Я говорю Б. Б. о прологе, который мне хочется ввести в «Оперу». Я опасаюсь, что ее текст, несмотря ни на что, покажется сейчас просто сказкой, не имеющей к нам никакого отношения, не затрагивающей сегодняшних проблем. Многие просто не захотят увидеть в ней актуальность, которую она, несомненно, сохранила, несмотря на содержащиеся в ней анархические призывы. Может быть, в этом прологе стоит сказать, что она не сказка, эта знаменитая «Опера»? Хотя, подобно сказке, она скрывает в себе некие вечные истины.

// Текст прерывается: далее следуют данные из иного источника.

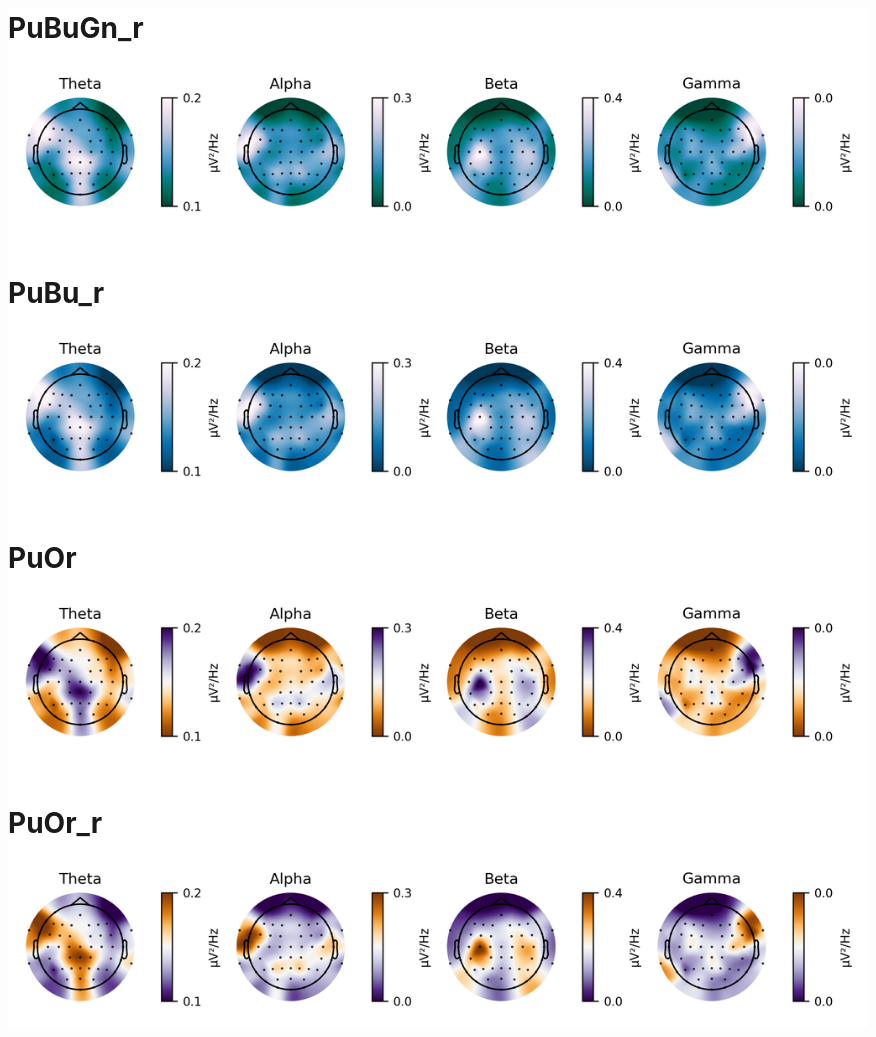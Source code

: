 
# PuBuGn_r
![](https://raw.githubusercontent.com/rahulvenugopal/topo_color_maps_matplotlib/main/maps/PuBuGn_r.png)


# PuBu_r
![](https://raw.githubusercontent.com/rahulvenugopal/topo_color_maps_matplotlib/main/maps/PuBu_r.png)


# PuOr
![](https://raw.githubusercontent.com/rahulvenugopal/topo_color_maps_matplotlib/main/maps/PuOr.png)


# PuOr_r
![](https://raw.githubusercontent.com/rahulvenugopal/topo_color_maps_matplotlib/main/maps/PuOr_r.png)

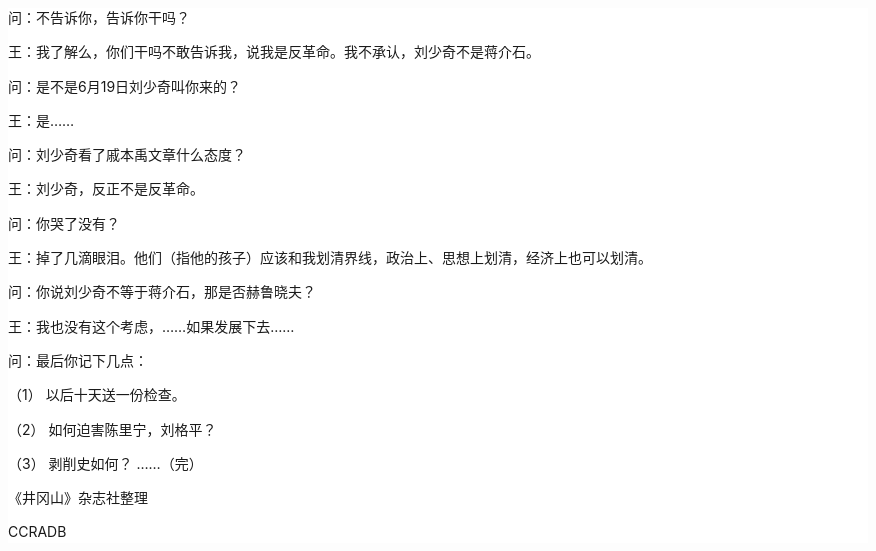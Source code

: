 问：不告诉你，告诉你干吗？

王：我了解么，你们干吗不敢告诉我，说我是反革命。我不承认，刘少奇不是蒋介石。

问：是不是6月19日刘少奇叫你来的？

王：是……

问：刘少奇看了戚本禹文章什么态度？

王：刘少奇，反正不是反革命。

问：你哭了没有？

王：掉了几滴眼泪。他们（指他的孩子）应该和我划清界线，政治上、思想上划清，经济上也可以划清。

问：你说刘少奇不等于蒋介石，那是否赫鲁晓夫？

王：我也没有这个考虑，……如果发展下去……

问：最后你记下几点：

（1） 以后十天送一份检查。

（2） 如何迫害陈里宁，刘格平？

（3） 剥削史如何？  ……（完）

《井冈山》杂志社整理

CCRADB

Брехт сразу же подхватывает эту идею. Он даже не спрашивает, как я собираюсь ее осуществить. Идея верна, этого ему достаточно. И мне кажется, что с его стороны - это доверие ко мне, а не равнодушие. Потом он говорит мне фразу, ставшую пророческой: «А если на репетициях или когда спектакль уже пойдет, выяснится, что пролог не выполняет свою функцию, вы его снимете». Уже на третьем представлении я снял пролог; он оказался ненужным, ибо критический заряд пьесы сработал и так. Я ухожу вместе с Вайгель, которая направляется с сумкой на рынок.
Милан. Генеральная репетиция «Оперы».
Как мог я в тот вечер выдержать такое напряжение - ждать Б. Б. и продолжать репетировать? Видимо, для участников спектакля наступает момент, когда одолевает вдруг такая усталость, что становится безразлично все, что не имеет отношения к работе. И вот пока я, забыв обо всем, репетирую и как всегда сталкиваюсь с новыми и новыми проблемами, приезжает Брехт с Еленой Вайгель. Я сижу, как обычно, в своем кресле. Брехт молча и уверенно пробирается в темноте между рядами. Эта уверенность выдает человека театра, которому все тут знакомо. Посторонние в этом случае напоминают слепых кротов: они либо забиваются куда-то в угол, либо бредут ощупью, натыкаясь на стулья.